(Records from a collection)
..............................

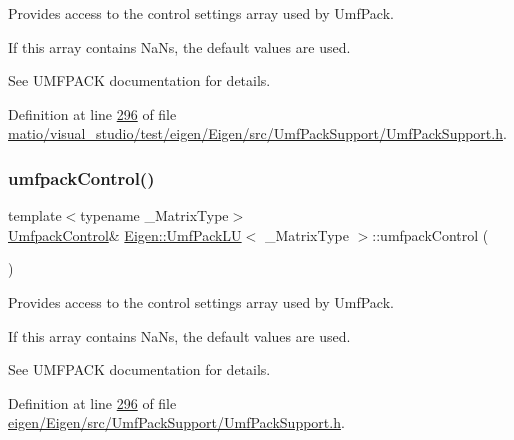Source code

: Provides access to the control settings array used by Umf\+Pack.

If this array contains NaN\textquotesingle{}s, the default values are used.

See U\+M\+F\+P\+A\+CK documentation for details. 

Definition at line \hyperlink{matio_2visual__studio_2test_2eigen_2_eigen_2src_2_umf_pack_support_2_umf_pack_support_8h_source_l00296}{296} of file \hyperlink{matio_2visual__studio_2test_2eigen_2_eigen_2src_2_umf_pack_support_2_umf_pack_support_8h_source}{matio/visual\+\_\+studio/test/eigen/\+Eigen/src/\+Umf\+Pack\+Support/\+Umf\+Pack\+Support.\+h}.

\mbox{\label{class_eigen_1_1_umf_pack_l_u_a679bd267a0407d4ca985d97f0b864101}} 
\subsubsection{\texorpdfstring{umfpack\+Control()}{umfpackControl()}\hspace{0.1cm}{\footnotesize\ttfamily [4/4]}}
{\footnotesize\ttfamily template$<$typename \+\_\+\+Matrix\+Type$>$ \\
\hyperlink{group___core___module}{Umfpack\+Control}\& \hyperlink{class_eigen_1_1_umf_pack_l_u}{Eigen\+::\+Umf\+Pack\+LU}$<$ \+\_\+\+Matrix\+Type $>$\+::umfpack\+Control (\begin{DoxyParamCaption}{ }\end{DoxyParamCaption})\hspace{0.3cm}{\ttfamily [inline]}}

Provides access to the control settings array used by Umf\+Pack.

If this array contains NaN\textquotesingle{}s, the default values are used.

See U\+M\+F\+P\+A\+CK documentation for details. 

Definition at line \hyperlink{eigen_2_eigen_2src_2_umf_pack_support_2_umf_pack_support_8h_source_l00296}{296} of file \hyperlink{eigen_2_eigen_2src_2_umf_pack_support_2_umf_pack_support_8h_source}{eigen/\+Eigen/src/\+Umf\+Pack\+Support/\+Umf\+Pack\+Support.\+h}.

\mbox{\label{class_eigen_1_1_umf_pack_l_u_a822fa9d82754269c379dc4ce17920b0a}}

..............................

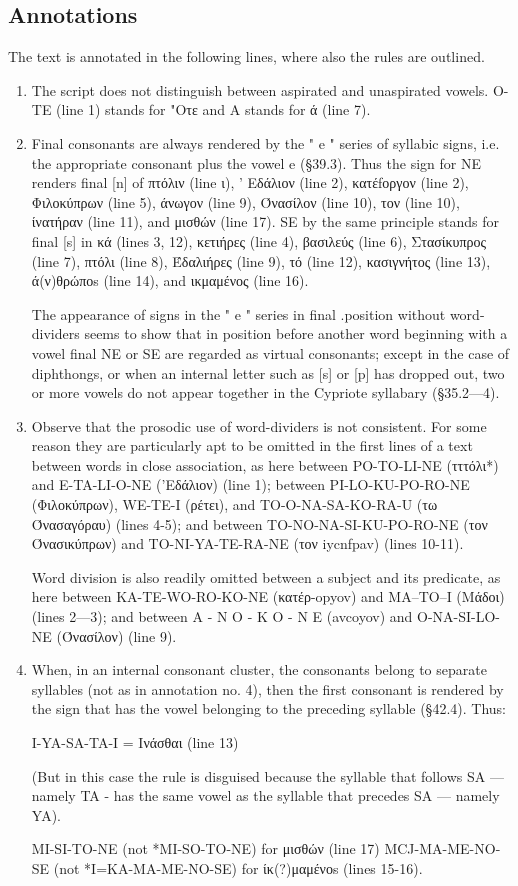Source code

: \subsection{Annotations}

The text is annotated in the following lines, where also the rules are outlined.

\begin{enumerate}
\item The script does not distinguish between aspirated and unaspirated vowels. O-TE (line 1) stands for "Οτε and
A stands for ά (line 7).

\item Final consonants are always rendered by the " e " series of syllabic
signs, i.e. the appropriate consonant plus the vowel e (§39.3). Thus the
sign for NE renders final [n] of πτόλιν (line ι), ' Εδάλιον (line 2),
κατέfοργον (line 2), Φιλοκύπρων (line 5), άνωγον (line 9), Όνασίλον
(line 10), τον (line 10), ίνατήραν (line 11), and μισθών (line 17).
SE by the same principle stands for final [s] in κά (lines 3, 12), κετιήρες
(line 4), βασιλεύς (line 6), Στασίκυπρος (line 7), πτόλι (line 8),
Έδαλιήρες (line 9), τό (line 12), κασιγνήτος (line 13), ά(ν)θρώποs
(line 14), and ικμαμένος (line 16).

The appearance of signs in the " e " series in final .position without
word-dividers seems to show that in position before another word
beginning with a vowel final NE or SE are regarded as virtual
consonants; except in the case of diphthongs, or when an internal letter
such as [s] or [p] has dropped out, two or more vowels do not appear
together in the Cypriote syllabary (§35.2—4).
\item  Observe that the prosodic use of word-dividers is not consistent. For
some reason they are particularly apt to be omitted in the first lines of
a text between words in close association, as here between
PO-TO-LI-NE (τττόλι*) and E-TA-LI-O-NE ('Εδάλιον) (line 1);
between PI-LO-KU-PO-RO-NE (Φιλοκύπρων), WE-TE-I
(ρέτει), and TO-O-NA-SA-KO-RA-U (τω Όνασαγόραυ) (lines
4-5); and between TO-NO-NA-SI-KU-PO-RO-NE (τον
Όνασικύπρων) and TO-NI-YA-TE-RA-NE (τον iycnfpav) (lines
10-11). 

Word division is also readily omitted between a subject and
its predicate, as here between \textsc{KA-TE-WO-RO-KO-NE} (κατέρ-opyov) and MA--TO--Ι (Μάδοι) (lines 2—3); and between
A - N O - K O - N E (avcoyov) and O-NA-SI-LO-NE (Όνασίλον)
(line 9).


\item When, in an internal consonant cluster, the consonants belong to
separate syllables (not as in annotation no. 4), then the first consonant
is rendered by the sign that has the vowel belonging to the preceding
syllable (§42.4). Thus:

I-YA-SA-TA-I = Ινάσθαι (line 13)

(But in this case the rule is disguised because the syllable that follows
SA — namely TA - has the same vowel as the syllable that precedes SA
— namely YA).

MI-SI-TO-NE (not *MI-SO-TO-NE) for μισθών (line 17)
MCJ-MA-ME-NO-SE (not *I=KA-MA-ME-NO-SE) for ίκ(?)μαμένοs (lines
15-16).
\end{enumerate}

..............................

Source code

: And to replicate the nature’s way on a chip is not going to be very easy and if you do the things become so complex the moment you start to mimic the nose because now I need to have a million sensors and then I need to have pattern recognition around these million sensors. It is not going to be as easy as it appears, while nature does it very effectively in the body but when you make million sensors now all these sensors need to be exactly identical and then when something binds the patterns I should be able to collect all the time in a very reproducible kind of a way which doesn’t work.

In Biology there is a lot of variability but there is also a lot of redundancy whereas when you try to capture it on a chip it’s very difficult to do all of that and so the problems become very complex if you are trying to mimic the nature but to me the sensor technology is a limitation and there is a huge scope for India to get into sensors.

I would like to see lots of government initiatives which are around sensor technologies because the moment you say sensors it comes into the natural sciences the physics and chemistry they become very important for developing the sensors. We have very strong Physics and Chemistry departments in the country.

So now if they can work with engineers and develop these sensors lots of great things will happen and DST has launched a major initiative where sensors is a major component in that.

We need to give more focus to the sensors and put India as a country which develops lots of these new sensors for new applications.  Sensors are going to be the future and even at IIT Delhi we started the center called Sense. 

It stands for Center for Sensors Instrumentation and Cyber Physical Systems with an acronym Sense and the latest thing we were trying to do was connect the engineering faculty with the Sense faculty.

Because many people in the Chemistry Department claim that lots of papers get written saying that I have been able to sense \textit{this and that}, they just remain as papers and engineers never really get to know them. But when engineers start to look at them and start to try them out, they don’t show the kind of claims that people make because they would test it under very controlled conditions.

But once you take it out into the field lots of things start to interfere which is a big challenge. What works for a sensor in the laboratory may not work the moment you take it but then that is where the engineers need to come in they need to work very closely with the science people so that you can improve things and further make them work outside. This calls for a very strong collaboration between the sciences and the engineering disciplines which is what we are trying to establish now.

..............................

## What you have to do
Filter the entries down to the lines with the word "first" in them, and copy those lines.

## Expected output
some reason they are particularly apt to be omitted in the first lines of
separate syllables (not as in annotation no. 4), then the first consonant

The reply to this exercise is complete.